Provided information: Begin

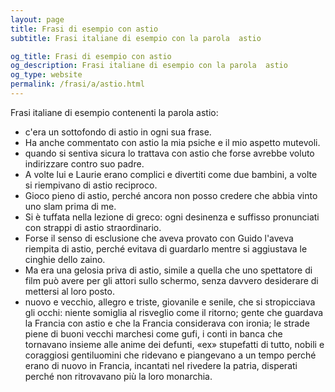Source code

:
 ```yaml
---
layout: page
title: Frasi di esempio con astio 
subtitle: Frasi italiane di esempio con la parola  astio

og_title: Frasi di esempio con astio 
og_description: Frasi italiane di esempio con la parola  astio
og_type: website
permalink: /frasi/a/astio.html
---
```


Frasi italiane di esempio contenenti la parola astio:


- c'era un sottofondo di astio in ogni sua frase.
- Ha anche commentato con astio la mia psiche e il mio aspetto mutevoli.
- quando si sentiva sicura lo trattava con astio che forse avrebbe voluto indirizzare contro suo padre.
- A volte lui e Laurie erano complici e divertiti come due bambini, a volte si riempivano di astio reciproco.
- Gioco pieno di astio, perché ancora non posso credere che abbia vinto uno slam prima di me.
- Si è tuffata nella lezione di greco: ogni desinenza e suffisso pronunciati con strappi di astio straordinario.
- Forse il senso di esclusione che aveva provato con Guido l'aveva riempita di astio, perché evitava di guardarlo mentre si aggiustava le cinghie dello zaino.
- Ma era una gelosia priva di astio, simile a quella che uno spettatore di film può avere per gli attori sullo schermo, senza davvero desiderare di mettersi al loro posto.
- nuovo e vecchio, allegro e triste, giovanile e senile, che si stropicciava gli occhi: niente somiglia al risveglio come il ritorno; gente che guardava la Francia con astio e che la Francia considerava con ironia; le strade piene di buoni vecchi marchesi come gufi, i conti in banca che tornavano insieme alle anime dei defunti, «ex» stupefatti di tutto, nobili e coraggiosi gentiluomini che ridevano e piangevano a un tempo perché erano di nuovo in Francia, incantati nel rivedere la patria, disperati perché non ritrovavano più la loro monarchia.
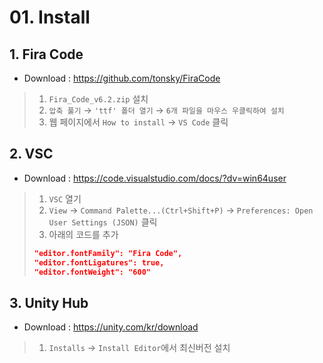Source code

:# 01. Install

## 1. Fira Code
- Download : https://github.com/tonsky/FiraCode
> 1. `Fira_Code_v6.2.zip` 설치
> 2. `압축 풀기` → `'ttf' 폴더 열기` → `6개 파일을 마우스 우클릭하여 설치`
> 2. 웹 페이지에서 `How to install` → `VS Code` 클릭
## 2. VSC
- Download : https://code.visualstudio.com/docs/?dv=win64user
> 1. `VSC` 열기
> 2. `View` → `Command Palette...(Ctrl+Shift+P)` → `Preferences: Open User Settings (JSON)` 클릭
> 3. 아래의 코드를 추가
> ```JSON
> "editor.fontFamily": "Fira Code",
> "editor.fontLigatures": true,
> "editor.fontWeight": "600"
> ```
## 3. Unity Hub
- Download : https://unity.com/kr/download
> 1. `Installs` → `Install Editor`에서 최신버전 설치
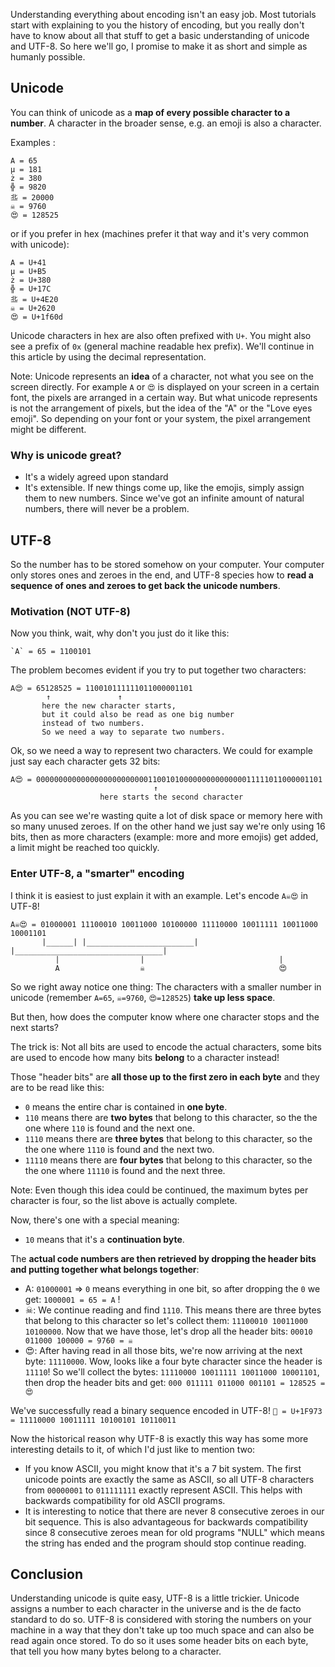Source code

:Understanding everything about encoding isn't an easy job. Most tutorials start with explaining to you the history of encoding, but you really don't have to know about all that stuff to get a basic understanding of unicode and UTF-8. So here we'll go, I promise to make it as short and simple as humanly possible.

## Unicode

You can think of unicode as a **map of every possible character to a number**. A character in the broader sense, e.g. an emoji is also a character.

Examples :

```
A = 65
µ = 181
ż = 380
╬ = 9820
丠 = 20000
☠ = 9760
😍 = 128525
```

or if you prefer in hex (machines prefer it that way and it's very common with unicode):

```
A = U+41
µ = U+B5
ż = U+380
╬ = U+17C
丠 = U+4E20
☠ = U+2620
😍 = U+1f60d
```

Unicode characters in hex are also often prefixed with `U+`. You might also see a prefix of `0x` (general machine readable hex prefix). We'll continue in this article by using the decimal representation.

Note: Unicode represents an **idea** of a character, not what you see on the screen directly. For example `A` or `😍` is displayed on your screen in a certain font, the pixels are arranged in a certain way.
But what unicode represents is not the arrangement of pixels, but the idea of the "A" or the "Love eyes emoji". So depending on your font or your system,
the pixel arrangement might be different.

### Why is unicode great?

- It's a widely agreed upon standard
- It's extensible. If new things come up, like the emojis, simply assign them to new numbers. Since we've got an infinite amount of natural numbers, there will never be a problem.

## UTF-8

So the number has to be stored somehow on your computer. Your computer only stores ones and zeroes in the end, and UTF-8 species how to **read a sequence of ones and zeroes to get back the unicode numbers**.

### Motivation (NOT UTF-8)

Now you think, wait, why don't you just do it like this:

```
`A` = 65 = 1100101
```

The problem becomes evident if you try to put together two characters:

```
A😍 = 65128525 = 110010111111011000001101
        ↑               ↑
       here the new character starts,
       but it could also be read as one big number
       instead of two numbers.
       So we need a way to separate two numbers.
```

Ok, so we need a way to represent two characters. We could for example just say each character gets 32 bits:

```
A😍 = 0000000000000000000000000110010100000000000000011111011000001101
                                ↑
                    here starts the second character
```

As you can see we're wasting quite a lot of disk space or memory here with so many unused zeroes.
If on the other hand we just say we're only using 16 bits, then as more characters (example: more and more emojis)
get added, a limit might be reached too quickly.

### Enter UTF-8, a "smarter" encoding

I think it is easiest to just explain it with an example. Let's encode `A☠😍` in UTF-8!

```
A☠😍 = 01000001 11100010 10011000 10100000 11110000 10011111 10011000 10001101
       |______| |________________________| |_________________________________|
          |                  |                              |
          A                  ☠                              😍
```

So we right away notice one thing: The characters with a smaller number in unicode (remember `A=65`, `☠=9760`, `😍=128525`) **take up less space**.

But then, how does the computer know where one character stops and the next starts?

The trick is: Not all bits are used to encode the actual characters, some bits are used to encode how many bits **belong** to a character instead!

Those "header bits" are **all those up to the first zero in each byte** and they are to be read like this:

- `0` means the entire char is contained in **one byte**.
- `110` means there are **two bytes** that belong to this character, so the the one where `110` is found and the next one.
- `1110` means there are **three bytes** that belong to this character, so the the one where `1110` is found and the next two.
- `11110` means there are **four bytes** that belong to this character, so the the one where `11110` is found and the next three.

Note: Even though this idea could be continued, the maximum bytes per character is four, so the list above is actually complete.

Now, there's one with a special meaning:

- `10` means that it's a **continuation byte**.

The **actual code numbers are then retrieved by dropping the header bits and putting together what belongs together**:

- A: `01000001` => `0` means everything in one bit, so after dropping the `0` we get: `1000001 = 65 = A` !
- ☠: We continue reading and find `1110`. This means there are three bytes that belong to this character so let's collect them: `11100010 10011000 10100000`. Now that we have those, let's drop all the header bits: `00010 011000 100000 = 9760 = ☠`
- 😍: After having read in all those bits, we're now arriving at the next byte: `11110000`. Wow, looks like a four byte character since the header is `11110`! So we'll collect the bytes: `11110000 10011111 10011000 10001101`, then drop the header bits and get: `000 011111 011000 001101 = 128525 = 😍`

We've successfully read a binary sequence encoded in UTF-8! `🥳 = U+1F973 = 11110000 10011111 10100101 10110011`

Now the historical reason why UTF-8 is exactly this way has some more interesting details to it, of which I'd just like to mention two:

- If you know ASCII, you might know that it's a 7 bit system. The first unicode points are exactly the same as ASCII, so all UTF-8 characters from `00000001` to `011111111` exactly represent ASCII. This helps with backwards compatibility for old ASCII programs.
- It is interesting to notice that there are never 8 consecutive zeroes in our bit sequence. This is also advantageous for backwards compatibility since 8 consecutive zeroes mean for old programs "NULL" which means the string has ended and the program should stop continue reading.

## Conclusion

Understanding unicode is quite easy, UTF-8 is a little trickier. Unicode assigns a number to each character in the universe and is the de facto standard to do so. UTF-8 is considered with storing the numbers on your machine in a way that they don't take up too much space and can also be read again once stored. To do so it uses some header bits on each byte, that tell you how many bytes belong to a character.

Provided information: End

An exact reproduction of every record above is required, with no pictures included.

Exercise solution:
Source code

:
 ```yaml
---
layout: page
title: Frasi di esempio con astio 
subtitle: Frasi italiane di esempio con la parola  astio

og_title: Frasi di esempio con astio 
og_description: Frasi italiane di esempio con la parola  astio
og_type: website
permalink: /frasi/a/astio.html
---
```


Frasi italiane di esempio contenenti la parola astio:


- c'era un sottofondo di astio in ogni sua frase.
- Ha anche commentato con astio la mia psiche e il mio aspetto mutevoli.
- quando si sentiva sicura lo trattava con astio che forse avrebbe voluto indirizzare contro suo padre.
- A volte lui e Laurie erano complici e divertiti come due bambini, a volte si riempivano di astio reciproco.
- Gioco pieno di astio, perché ancora non posso credere che abbia vinto uno slam prima di me.
- Si è tuffata nella lezione di greco: ogni desinenza e suffisso pronunciati con strappi di astio straordinario.
- Forse il senso di esclusione che aveva provato con Guido l'aveva riempita di astio, perché evitava di guardarlo mentre si aggiustava le cinghie dello zaino.
- Ma era una gelosia priva di astio, simile a quella che uno spettatore di film può avere per gli attori sullo schermo, senza davvero desiderare di mettersi al loro posto.
- nuovo e vecchio, allegro e triste, giovanile e senile, che si stropicciava gli occhi: niente somiglia al risveglio come il ritorno; gente che guardava la Francia con astio e che la Francia considerava con ironia; le strade piene di buoni vecchi marchesi come gufi, i conti in banca che tornavano insieme alle anime dei defunti, «ex» stupefatti di tutto, nobili e coraggiosi gentiluomini che ridevano e piangevano a un tempo perché erano di nuovo in Francia, incantati nel rivedere la patria, disperati perché non ritrovavano più la loro monarchia.
Source code

:# 01. Install

## 1. Fira Code
- Download : https://github.com/tonsky/FiraCode
> 1. `Fira_Code_v6.2.zip` 설치
> 2. `압축 풀기` → `'ttf' 폴더 열기` → `6개 파일을 마우스 우클릭하여 설치`
> 2. 웹 페이지에서 `How to install` → `VS Code` 클릭
## 2. VSC
- Download : https://code.visualstudio.com/docs/?dv=win64user
> 1. `VSC` 열기
> 2. `View` → `Command Palette...(Ctrl+Shift+P)` → `Preferences: Open User Settings (JSON)` 클릭
> 3. 아래의 코드를 추가
> ```JSON
> "editor.fontFamily": "Fira Code",
> "editor.fontLigatures": true,
> "editor.fontWeight": "600"
> ```
## 3. Unity Hub
- Download : https://unity.com/kr/download
> 1. `Installs` → `Install Editor`에서 최신버전 설치
Source code

:Understanding everything about encoding isn't an easy job. Most tutorials start with explaining to you the history of encoding, but you really don't have to know about all that stuff to get a basic understanding of unicode and UTF-8. So here we'll go, I promise to make it as short and simple as humanly possible.

## Unicode

You can think of unicode as a **map of every possible character to a number**. A character in the broader sense, e.g. an emoji is also a character.

Examples :

```
A = 65
µ = 181
ż = 380
╬ = 9820
丠 = 20000
☠ = 9760
😍 = 128525
```

or if you prefer in hex (machines prefer it that way and it's very common with unicode):

```
A = U+41
µ = U+B5
ż = U+380
╬ = U+17C
丠 = U+4E20
☠ = U+2620
😍 = U+1f60d
```

Unicode characters in hex are also often prefixed with `U+`. You might also see a prefix of `0x` (general machine readable hex prefix). We'll continue in this article by using the decimal representation.

Note: Unicode represents an **idea** of a character, not what you see on the screen directly. For example `A` or `😍` is displayed on your screen in a certain font, the pixels are arranged in a certain way.
But what unicode represents is not the arrangement of pixels, but the idea of the "A" or the "Love eyes emoji". So depending on your font or your system,
the pixel arrangement might be different.

### Why is unicode great?

- It's a widely agreed upon standard
- It's extensible. If new things come up, like the emojis, simply assign them to new numbers. Since we've got an infinite amount of natural numbers, there will never be a problem.

## UTF-8

So the number has to be stored somehow on your computer. Your computer only stores ones and zeroes in the end, and UTF-8 species how to **read a sequence of ones and zeroes to get back the unicode numbers**.

### Motivation (NOT UTF-8)

Now you think, wait, why don't you just do it like this:

```
`A` = 65 = 1100101
```

The problem becomes evident if you try to put together two characters:

```
A😍 = 65128525 = 110010111111011000001101
        ↑               ↑
       here the new character starts,
       but it could also be read as one big number
       instead of two numbers.
       So we need a way to separate two numbers.
```

Ok, so we need a way to represent two characters. We could for example just say each character gets 32 bits:

```
A😍 = 0000000000000000000000000110010100000000000000011111011000001101
                                ↑
                    here starts the second character
```

As you can see we're wasting quite a lot of disk space or memory here with so many unused zeroes.
If on the other hand we just say we're only using 16 bits, then as more characters (example: more and more emojis)
get added, a limit might be reached too quickly.

### Enter UTF-8, a "smarter" encoding

I think it is easiest to just explain it with an example. Let's encode `A☠😍` in UTF-8!

```
A☠😍 = 01000001 11100010 10011000 10100000 11110000 10011111 10011000 10001101
       |______| |________________________| |_________________________________|
          |                  |                              |
          A                  ☠                              😍
```

So we right away notice one thing: The characters with a smaller number in unicode (remember `A=65`, `☠=9760`, `😍=128525`) **take up less space**.

But then, how does the computer know where one character stops and the next starts?

The trick is: Not all bits are used to encode the actual characters, some bits are used to encode how many bits **belong** to a character instead!

Those "header bits" are **all those up to the first zero in each byte** and they are to be read like this:

- `0` means the entire char is contained in **one byte**.
- `110` means there are **two bytes** that belong to this character, so the the one where `110` is found and the next one.
- `1110` means there are **three bytes** that belong to this character, so the the one where `1110` is found and the next two.
- `11110` means there are **four bytes** that belong to this character, so the the one where `11110` is found and the next three.

Note: Even though this idea could be continued, the maximum bytes per character is four, so the list above is actually complete.

Now, there's one with a special meaning:

- `10` means that it's a **continuation byte**.

The **actual code numbers are then retrieved by dropping the header bits and putting together what belongs together**:

- A: `01000001` => `0` means everything in one bit, so after dropping the `0` we get: `1000001 = 65 = A` !
- ☠: We continue reading and find `1110`. This means there are three bytes that belong to this character so let's collect them: `11100010 10011000 10100000`. Now that we have those, let's drop all the header bits: `00010 011000 100000 = 9760 = ☠`
- 😍: After having read in all those bits, we're now arriving at the next byte: `11110000`. Wow, looks like a four byte character since the header is `11110`! So we'll collect the bytes: `11110000 10011111 10011000 10001101`, then drop the header bits and get: `000 011111 011000 001101 = 128525 = 😍`

We've successfully read a binary sequence encoded in UTF-8! `🥳 = U+1F973 = 11110000 10011111 10100101 10110011`

Now the historical reason why UTF-8 is exactly this way has some more interesting details to it, of which I'd just like to mention two:

- If you know ASCII, you might know that it's a 7 bit system. The first unicode points are exactly the same as ASCII, so all UTF-8 characters from `00000001` to `011111111` exactly represent ASCII. This helps with backwards compatibility for old ASCII programs.
- It is interesting to notice that there are never 8 consecutive zeroes in our bit sequence. This is also advantageous for backwards compatibility since 8 consecutive zeroes mean for old programs "NULL" which means the string has ended and the program should stop continue reading.

## Conclusion

Understanding unicode is quite easy, UTF-8 is a little trickier. Unicode assigns a number to each character in the universe and is the de facto standard to do so. UTF-8 is considered with storing the numbers on your machine in a way that they don't take up too much space and can also be read again once stored. To do so it uses some header bits on each byte, that tell you how many bytes belong to a character.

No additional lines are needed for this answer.